Work item -
Using the records that follow, tally the lines containing the word "links" and state only the count.

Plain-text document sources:
▬▬▬▬▬▬

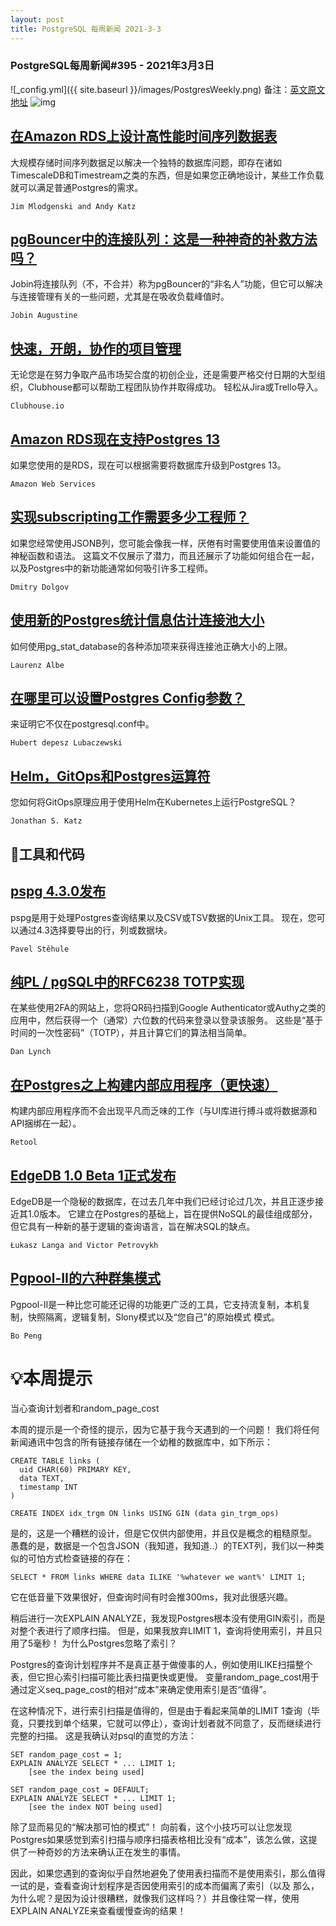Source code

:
 ```yaml
---
layout: post
title: PostgreSQL 每周新闻 2021-3-3
---
```

### PostgreSQL每周新闻#395 - 2021年3月3日
![_config.yml]({{ site.baseurl }}/images/PostgresWeekly.png)
备注：[英文原文地址](https://postgresweekly.com/issues/395)
![img](https://res.cloudinary.com/cpress/image/upload/e_grayscale,w_150,h_170,c_pad,g_south/xrupigpv8kyjqotfdgy8.jpg)
## [在Amazon RDS上设计高性能时间序列数据表](https://postgresweekly.com/link/103986/web)
大规模存储时间序列数据足以解决一个独特的数据库问题，即存在诸如TimescaleDB和Timestream之类的东西，但是如果您正确地设计，某些工作负载就可以满足普通Postgres的需求。


`Jim Mlodgenski and Andy Katz `
## [pgBouncer中的连接队列：这是一种神奇的补救方法吗？](https://postgresweekly.com/link/103989/web)
Jobin将连接队列（不，不合并）称为pgBouncer的“非名人”功能，但它可以解决与连接管理有关的一些问题，尤其是在吸收负载峰值时。


`Jobin Augustine `
## [快速，开朗，协作的项目管理](https://postgresweekly.com/link/103990/web)
无论您是在努力争取产品市场契合度的初创企业，还是需要严格交付日期的大型组织，Clubhouse都可以帮助工程团队协作并取得成功。 轻松从Jira或Trello导入。


`Clubhouse.io `
## [Amazon RDS现在支持Postgres 13](https://postgresweekly.com/link/103991/web)
如果您使用的是RDS，现在可以根据需要将数据库升级到Postgres 13。


`Amazon Web Services `
## [实现subscripting工作需要多少工程师？](https://postgresweekly.com/link/103992/web)
如果您经常使用JSONB列，您可能会像我一样，厌倦有时需要使用值来设置值的神秘函数和语法。 这篇文不仅展示了潜力，而且还展示了功能如何组合在一起，以及Postgres中的新功能通常如何吸引许多工程师。


`Dmitry Dolgov `
## [使用新的Postgres统计信息估计连接池大小](https://postgresweekly.com/link/103993/web)
如何使用pg_stat_database的各种添加项来获得连接池正确大小的上限。


`Laurenz Albe `
## [在哪里可以设置Postgres Config参数？](https://postgresweekly.com/link/103994/web)
来证明它不仅在postgresql.conf中。


`Hubert depesz Lubaczewski `
## [Helm，GitOps和Postgres运算符](https://postgresweekly.com/link/103995/web)
您如何将GitOps原理应用于使用Helm在Kubernetes上运行PostgreSQL？


`Jonathan S. Katz `

## 🔧工具和代码

## [pspg 4.3.0发布](https://postgresweekly.com/link/103996/web)
pspg是用于处理Postgres查询结果以及CSV或TSV数据的Unix工具。 现在，您可以通过4.3选择要导出的行，列或数据块。


`Pavel Stěhule `
## [纯PL / pgSQL中的RFC6238 TOTP实现](https://postgresweekly.com/link/103997/web)
在某些使用2FA的网站上，您将QR码扫描到Google Authenticator或Authy之类的应用中，然后获得一个（通常）六位数的代码来登录以登录该服务。 这些是“基于时间的一次性密码”（TOTP），并且计算它们的算法相当简单。


`Dan Lynch `
## [在Postgres之上构建内部应用程序（更快速）](https://postgresweekly.com/link/103998/web)
构建内部应用程序而不会出现平凡而乏味的工作（与UI库进行搏斗或将数据源和API捆绑在一起）。


`Retool `
## [EdgeDB 1.0 Beta 1正式发布](https://postgresweekly.com/link/103999/web)
EdgeDB是一个隐秘的数据库，在过去几年中我们已经讨论过几次，并且正逐步接近其1.0版本。 它建立在Postgres的基础上，旨在提供NoSQL的最佳组成部分，但它具有一种新的基于逻辑的查询语言，旨在解决SQL的缺点。


`Łukasz Langa and Victor Petrovykh `
## [Pgpool-II的六种群集模式](https://postgresweekly.com/link/104001/web)
Pgpool-II是一种比您可能还记得的功能更广泛的工具，它支持流复制，本机复制，快照隔离，逻辑复制，Slony模式以及“您自己”的原始模式 模式。


`Bo Peng `
# 💡本周提示

当心查询计划者和random_page_cost

本周的提示是一个奇怪的提示，因为它基于我今天遇到的一个问题！ 我们将任何新闻通讯中包含的所有链接存储在一个幼稚的数据库中，如下所示：


```
CREATE TABLE links (
  uid CHAR(60) PRIMARY KEY,
  data TEXT,
  timestamp INT
)
 
CREATE INDEX idx_trgm ON links USING GIN (data gin_trgm_ops)
```

是的，这是一个糟糕的设计，但是它仅供内部使用，并且仅是概念的粗糙原型。 愚蠢的是，数据是一个包含JSON（我知道，我知道..）的TEXT列，我们以一种类似的可怕方式检查链接的存在：


```
SELECT * FROM links WHERE data ILIKE '%whatever we want%' LIMIT 1;
```

它在低音量下效果很好，但查询时间有时会推300ms，我对此很感兴趣。

稍后进行一次EXPLAIN ANALYZE，我发现Postgres根本没有使用GIN索引，而是对整个表进行了顺序扫描。 但是，如果我放弃LIMIT 1，查询将使用索引，并且只用了5毫秒！ 为什么Postgres忽略了索引？

Postgres的查询计划程序并不是真正基于做傻事的人，例如使用ILIKE扫描整个表，但它担心索引扫描可能比表扫描更快或更慢。 变量random_page_cost用于通过定义seq_page_cost的相对“成本”来确定使用索引是否“值得”。

在这种情况下，进行索引扫描是值得的，但是由于看起来简单的LIMIT 1查询（毕竟，只要找到单个结果，它就可以停止），查询计划者就不同意了，反而继续进行完整的扫描。 这是我确认对psql的直觉的方法：


```
SET random_page_cost = 1;
EXPLAIN ANALYZE SELECT * ... LIMIT 1;
    [see the index being used]
    
SET random_page_cost = DEFAULT;    
EXPLAIN ANALYZE SELECT * ... LIMIT 1;
    [see the index NOT being used]
```

除了显而易见的“解决那可怕的模式”！ 向前看，这个小技巧可以让您发现Postgres如果感觉到索引扫描与顺序扫描表格相比没有“成本”，该怎么做，这提供了一种奇妙的方法来确认正在发生的事情。

因此，如果您遇到的查询似乎自然地避免了使用表扫描而不是使用索引，那么值得一试的是，查看查询计划程序是否因使用索引的成本而偏离了索引（以及 那么，为什么呢？是因为设计很糟糕，就像我们这样吗？）并且像往常一样，使用EXPLAIN ANALYZE来查看缓慢查询的结果！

▬▬▬▬▬▬

Problem solution -
3